I side with the other answerers about challenging the premise of the question, but I'll nevertheless try to answer the question that was asked.
It may depend about the country, field, and advising style, but to me, whoever is the main driving force on a paper gets the final word about where and when the paper gets submitted -- even if they are my student. Of course your advisor's duty is to guide you, and probably to encourage you to submit to the most appropriate venue, but to me this is just advice, and they shouldn't be able to force you to follow it. In other words, to me it would be clear that the choice about where to publish your review work is yours. It may make sense for you to try to understand whether this is actually the case for you -- you don't approach a negotiation the same way depending on who gets to make the decision in the end.
If you are indeed the one who will be making the decision, and you wish to raise your concerns, I would do so while insisting that this is a personal belief. I wouldn't use the term "boycott" because it often gives the impression that the boycotter is also trying to influence others to join the boycott. It may help if you can share a bit with your advisor about why you feel the way you do -- do you know people from Palestine or neighboring countries, have you been politically involved with the issue, do you have family/friends whom you feel would disapprove if your name was associated to Israel? This may help your advisor understand how you feel even if they do not themselves feel the same way.
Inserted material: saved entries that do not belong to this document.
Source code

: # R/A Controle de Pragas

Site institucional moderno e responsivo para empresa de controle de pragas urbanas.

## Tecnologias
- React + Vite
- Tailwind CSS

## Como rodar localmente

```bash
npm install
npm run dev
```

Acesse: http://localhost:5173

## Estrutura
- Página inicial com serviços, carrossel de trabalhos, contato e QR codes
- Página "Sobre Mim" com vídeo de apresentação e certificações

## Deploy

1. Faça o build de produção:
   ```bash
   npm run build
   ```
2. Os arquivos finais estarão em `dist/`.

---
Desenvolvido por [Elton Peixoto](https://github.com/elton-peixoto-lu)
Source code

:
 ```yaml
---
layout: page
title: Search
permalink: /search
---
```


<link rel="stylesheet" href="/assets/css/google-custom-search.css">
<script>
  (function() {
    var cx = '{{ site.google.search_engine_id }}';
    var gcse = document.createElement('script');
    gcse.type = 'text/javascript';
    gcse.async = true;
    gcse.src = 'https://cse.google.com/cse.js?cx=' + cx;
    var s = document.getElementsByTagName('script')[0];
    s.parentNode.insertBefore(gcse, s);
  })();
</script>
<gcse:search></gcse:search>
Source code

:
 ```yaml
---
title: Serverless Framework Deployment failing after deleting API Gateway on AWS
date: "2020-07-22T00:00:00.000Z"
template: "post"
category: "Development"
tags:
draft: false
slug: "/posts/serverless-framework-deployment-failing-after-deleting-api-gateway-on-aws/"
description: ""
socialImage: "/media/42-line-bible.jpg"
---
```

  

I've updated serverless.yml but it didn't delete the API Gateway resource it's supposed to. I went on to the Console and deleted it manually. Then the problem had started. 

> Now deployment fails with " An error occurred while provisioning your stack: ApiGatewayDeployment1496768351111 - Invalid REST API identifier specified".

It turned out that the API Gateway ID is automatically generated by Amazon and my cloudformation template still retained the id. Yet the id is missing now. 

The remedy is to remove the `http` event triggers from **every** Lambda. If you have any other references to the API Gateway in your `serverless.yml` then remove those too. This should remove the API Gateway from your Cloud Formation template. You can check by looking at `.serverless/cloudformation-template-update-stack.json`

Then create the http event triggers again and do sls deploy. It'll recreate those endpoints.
In particular, if you don't care so strongly about the issue yourself but you worry about how it might look to other people, then this can also be a good manner to present things -- your advisor may not feel it's a cause of concern to them but it may make the underlying disagreement less political. In any case, make it very clear to your advisor that you're not trying to convince them. (The way you state things in your original question looks OK to me, for instance.)
As an advisor, if my student points out that for ethical reasons they want to submit their work to venue A rather than venue B, I may argue against it if A is a worse fit, but I'd go with it. Of course, my personal relationship to the student might suffer a lot if I disagree strongly with the underlying motive (let's imagine a student who wouldn't want to submit to a journal depending on the editor's gender, or religion, nationality, sexual orientation...); but it's still the student's choice to decide what they do with their work, and it probably doesn't imply I can stop being their advisor professionally. Personal ties are crucial in academia however, so you have to decide for yourself whether it's worth taking the risk. For the specific case of not wanting to publish in an Israeli journal, I would not personally agree with it but I think I would not think especially badly about a student who asked me this -- but of course your advisor may think differently.